India Awards: Legal Advisor of the Year – AZB & Partners
AZB & Partners saw PE deal flow slip in 2012 Hardeep Sachdeva, a partner with the firm, blames foreign investment policy concerns that he hopes India can now consign to the past.
Despite a dismal macroeconomic outlook for India, AZB & Partners had a busy year on the M&A front in 2012, although ongoing uncertainty regarding the country's legislation on foreign direct investment (FDI) has hampered private equity deal flow somewhat.
"At the beginning of the year we thought it wouldn't be an exciting year for corporate lawyers in India as things had been very sluggish in both Europe and America, " says HardeepSachdeva, a partner with AZB in Mumbai. "However, contrary to our expectations, things turned out to be very good."
Sachdeva says AZB had been kept busy by virtue of fresh inflows of foreign capital to certain sectors, while in other areas transactions have been driven by consolidation. One deal that stands out is Mitsui Sumitomo Insurance's acquisition of New York Life's 26% stake in a joint venture with Max India, a multi-business corporate dealing in healthcare and life insurance, for INR27 billion in April. AZB was the Japanese player's legal advisor.
The law firm's most significant PE deal was Warburg Pincus' acquisition of Indian non-banking financial company (NBFC) Future Capital Holdings. The US private equity investor, a longstanding client of AZB, acquired a 68.4% stake in the business for $136 million from Pantaloon Retail, a subsidiary of Future Group.
VembuVaidyanathan, Future Capital's managing director who owns 10% of the business, describes the deal as the largest ever management buyout in India.

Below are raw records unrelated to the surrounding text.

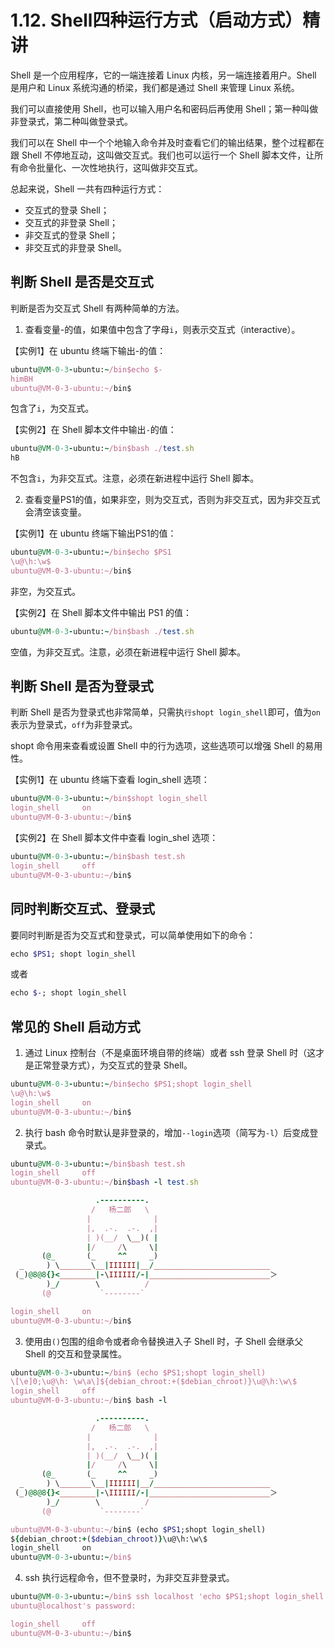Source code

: # 1.12. Shell四种运行方式（启动方式）精讲

Shell 是一个应用程序，它的一端连接着 Linux 内核，另一端连接着用户。Shell 是用户和 Linux 系统沟通的桥梁，我们都是通过 Shell 来管理 Linux 系统。

我们可以直接使用 Shell，也可以输入用户名和密码后再使用 Shell；第一种叫做非登录式，第二种叫做登录式。

我们可以在 Shell 中一个个地输入命令并及时查看它们的输出结果，整个过程都在跟 Shell 不停地互动，这叫做交互式。我们也可以运行一个 Shell 脚本文件，让所有命令批量化、一次性地执行，这叫做非交互式。

总起来说，Shell 一共有四种运行方式：
* 交互式的登录 Shell；
* 交互式的非登录 Shell；
* 非交互式的登录 Shell；
* 非交互式的非登录 Shell。

## 判断 Shell 是否是交互式
判断是否为交互式 Shell 有两种简单的方法。

1) 查看变量-的值，如果值中包含了字母`i`，则表示交互式（interactive）。

【实例1】在 ubuntu 终端下输出-的值：
```ruby {.line-numbers}
ubuntu@VM-0-3-ubuntu:~/bin$echo $-
himBH
ubuntu@VM-0-3-ubuntu:~/bin$
```
包含了`i`，为交互式。

【实例2】在 Shell 脚本文件中输出`-`的值：
```ruby {.line-numbers}
ubuntu@VM-0-3-ubuntu:~/bin$bash ./test.sh
hB
```
不包含`i`，为非交互式。注意，必须在新进程中运行 Shell 脚本。

2) 查看变量PS1的值，如果非空，则为交互式，否则为非交互式，因为非交互式会清空该变量。

【实例1】在 ubuntu 终端下输出PS1的值：
```ruby {.line-numbers}
ubuntu@VM-0-3-ubuntu:~/bin$echo $PS1
\u@\h:\w$
ubuntu@VM-0-3-ubuntu:~/bin$
```
非空，为交互式。

【实例2】在 Shell 脚本文件中输出 PS1 的值：
```ruby {.line-numbers}
ubuntu@VM-0-3-ubuntu:~/bin$bash ./test.sh

```
空值，为非交互式。注意，必须在新进程中运行 Shell 脚本。

## 判断 Shell 是否为登录式

判断 Shell 是否为登录式也非常简单，只需执`行shopt login_shell`即可，值为`on`表示为登录式，`off`为非登录式。

shopt 命令用来查看或设置 Shell 中的行为选项，这些选项可以增强 Shell 的易用性。

【实例1】在 ubuntu 终端下查看 login_shell 选项：
```ruby {.line-numbers}
ubuntu@VM-0-3-ubuntu:~/bin$shopt login_shell
login_shell    	on
ubuntu@VM-0-3-ubuntu:~/bin$
```
【实例2】在 Shell 脚本文件中查看 login_shel 选项：
```ruby {.line-numbers}
ubuntu@VM-0-3-ubuntu:~/bin$bash test.sh 
login_shell    	off
ubuntu@VM-0-3-ubuntu:~/bin$
```

## 同时判断交互式、登录式
要同时判断是否为交互式和登录式，可以简单使用如下的命令：
```ruby {.line-numbers}
echo $PS1; shopt login_shell
```
或者
```ruby {.line-numbers}
echo $-; shopt login_shell
```

## 常见的 Shell 启动方式
1) 通过 Linux 控制台（不是桌面环境自带的终端）或者 ssh 登录 Shell 时（这才是正常登录方式），为交互式的登录 Shell。
```ruby {.line-numbers}
ubuntu@VM-0-3-ubuntu:~/bin$echo $PS1;shopt login_shell
\u@\h:\w$
login_shell    	on
ubuntu@VM-0-3-ubuntu:~/bin$
```
2) 执行 bash 命令时默认是非登录的，增加`--login`选项（简写为`-l`）后变成登录式。
```ruby {.line-numbers}
ubuntu@VM-0-3-ubuntu:~/bin$bash test.sh 
login_shell    	off
ubuntu@VM-0-3-ubuntu:~/bin$bash -l test.sh 

                   .----------.
                  /   杨二郎   \
                 |              |
                 |,  .-.  .-.  ,|
                 | )(__/  \__)( |
                 |/     /\     \|
       (@_       (_     ^^     _)
  _     ) \_______\__|IIIIII|__/__________________________
 (_)@8@8{}<________|-\IIIIII/-|___________________________＞
        )_/        \          /
       (@           `--------`

login_shell    	on
ubuntu@VM-0-3-ubuntu:~/bin$
```
3) 使用由`()`包围的组命令或者命令替换进入子 Shell 时，子 Shell 会继承父 Shell 的交互和登录属性。
```ruby {.line-numbers}
ubuntu@VM-0-3-ubuntu:~/bin$ (echo $PS1;shopt login_shell)
\[\e]0;\u@\h: \w\a\]${debian_chroot:+($debian_chroot)}\u@\h:\w\$
login_shell    	off
ubuntu@VM-0-3-ubuntu:~/bin$ bash -l

                   .----------.
                  /   杨二郎   \
                 |              |
                 |,  .-.  .-.  ,|
                 | )(__/  \__)( |
                 |/     /\     \|
       (@_       (_     ^^     _)
  _     ) \_______\__|IIIIII|__/__________________________
 (_)@8@8{}<________|-\IIIIII/-|___________________________＞
        )_/        \          /
       (@           `--------`

ubuntu@VM-0-3-ubuntu:~/bin$ (echo $PS1;shopt login_shell)
${debian_chroot:+($debian_chroot)}\u@\h:\w\$
login_shell    	on
ubuntu@VM-0-3-ubuntu:~/bin$ 
```
4) ssh 执行远程命令，但不登录时，为非交互非登录式。
```ruby {.line-numbers}
ubuntu@VM-0-3-ubuntu:~/bin$ ssh localhost 'echo $PS1;shopt login_shell'
ubuntu@localhost's password: 

login_shell    	off
ubuntu@VM-0-3-ubuntu:~/bin$ 
```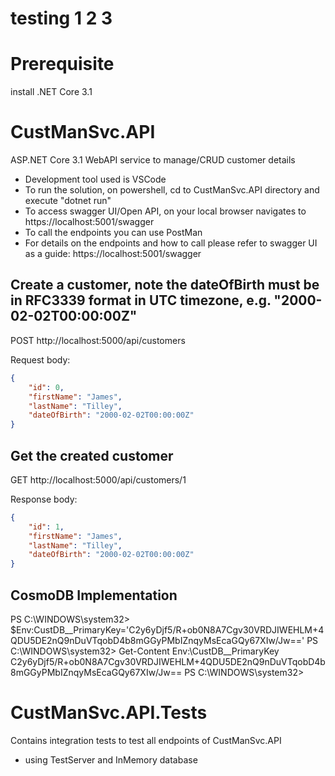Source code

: # testing 1 2 3
# Prerequisite
install .NET Core 3.1

# CustManSvc.API
ASP.NET Core 3.1 WebAPI service to manage/CRUD customer details

- Development tool used is VSCode
- To run the solution, on powershell, cd to CustManSvc.API directory and execute "dotnet run"
- To access swagger UI/Open API, on your local browser navigates to https://localhost:5001/swagger
- To call the endpoints you can use PostMan
- For details on the endpoints and how to call please refer to swagger UI as a guide: https://localhost:5001/swagger

## Create a customer, note the dateOfBirth must be in RFC3339 format in UTC timezone, e.g. "2000-02-02T00:00:00Z"
POST http://localhost:5000/api/customers

Request body:
```json
{
	"id": 0,
	"firstName": "James",
	"lastName": "Tilley",
	"dateOfBirth": "2000-02-02T00:00:00Z"
}
```

## Get the created customer
GET http://localhost:5000/api/customers/1

Response body:
```json
{
    "id": 1,
    "firstName": "James",
    "lastName": "Tilley",
    "dateOfBirth": "2000-02-02T00:00:00Z"
}
```
## CosmoDB Implementation
PS C:\WINDOWS\system32> $Env:CustDB__PrimaryKey='C2y6yDjf5/R+ob0N8A7Cgv30VRDJIWEHLM+4QDU5DE2nQ9nDuVTqobD4b8mGGyPMbIZnqyMsEcaGQy67XIw/Jw=='
PS C:\WINDOWS\system32> Get-Content Env:\CustDB__PrimaryKey
C2y6yDjf5/R+ob0N8A7Cgv30VRDJIWEHLM+4QDU5DE2nQ9nDuVTqobD4b8mGGyPMbIZnqyMsEcaGQy67XIw/Jw==
PS C:\WINDOWS\system32>

# CustManSvc.API.Tests
Contains integration tests to test all endpoints of CustManSvc.API
- using TestServer and InMemory database

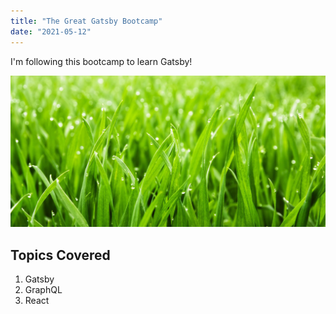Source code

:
 ```yaml
---
title: "The Great Gatsby Bootcamp"
date: "2021-05-12"
---
```


I'm following this bootcamp to learn Gatsby!

![Grass](./grass.jpg)

## Topics Covered

1. Gatsby
2. GraphQL
3. React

However, Sachdeva notes his firm has been dealing with fewer private equity deals compared to last year. "I think it is combination of several factors," he says. "The mood among investors in Europe and America is already not very good but the fact that there have been quite a few policy ambiguities in India has further affected investor sentiment."
One of these ambiguities has been the use call and put options on FDI transactions. This time last year the Department of industrial Policy and Promotion (DIPP) had ruled that any investment with a built-in option could not be used as part of an FDI transaction.
Investments made by offshore PE funds often include a provision allowing the fund to exit through a buyback or a put and call option. Under the interpretation, these equity investments were considered external commercial borrowing (ECB), which is subject to cap and limits. The DIPP's ruling was revoked within a month following petitions from the industry, yet it remains a contentious issue.
"Over the last year there has been a big divide between DIPP and the Reserve Bank of India (RBI) about the enforceability of put options and call options in any investment agreement." says Sachdeva. "While the view of DIPP has been to withdraw the ruling, the RBI's view hasn't changed and it has been sending notices to Indian companies informing them of this."
Sachdeva is convinced that ambiguity over this rule has led to some private equity deals abandoned, adding that among those affected are companies in the online retail sector. "This sector was previously been booming, with some 9-10 companies started by India entrepreneurs thanks to angel funding and PE investment. Now it seems the sector has taken a step back as it has been left behind by this new policy."
Another regulatory issue on foreign private equity firms' radar is the General Anti-Avoidance Rules (GAAR), promulgated by the Indian government to crack down on investors who use treaty jurisdictions for tax avoidance rather than business purposes.
However, Sachdeva is encouraged by the government's decision to postpone GAAR for one year as it will give PE players more time to prepare themselves. He notes that GPs aren't looking to avoid clear statutes pertaining to tax - they just want clarity on where they stand with regard to GAAR and reassurances that it will be implemented in a fair and just manner.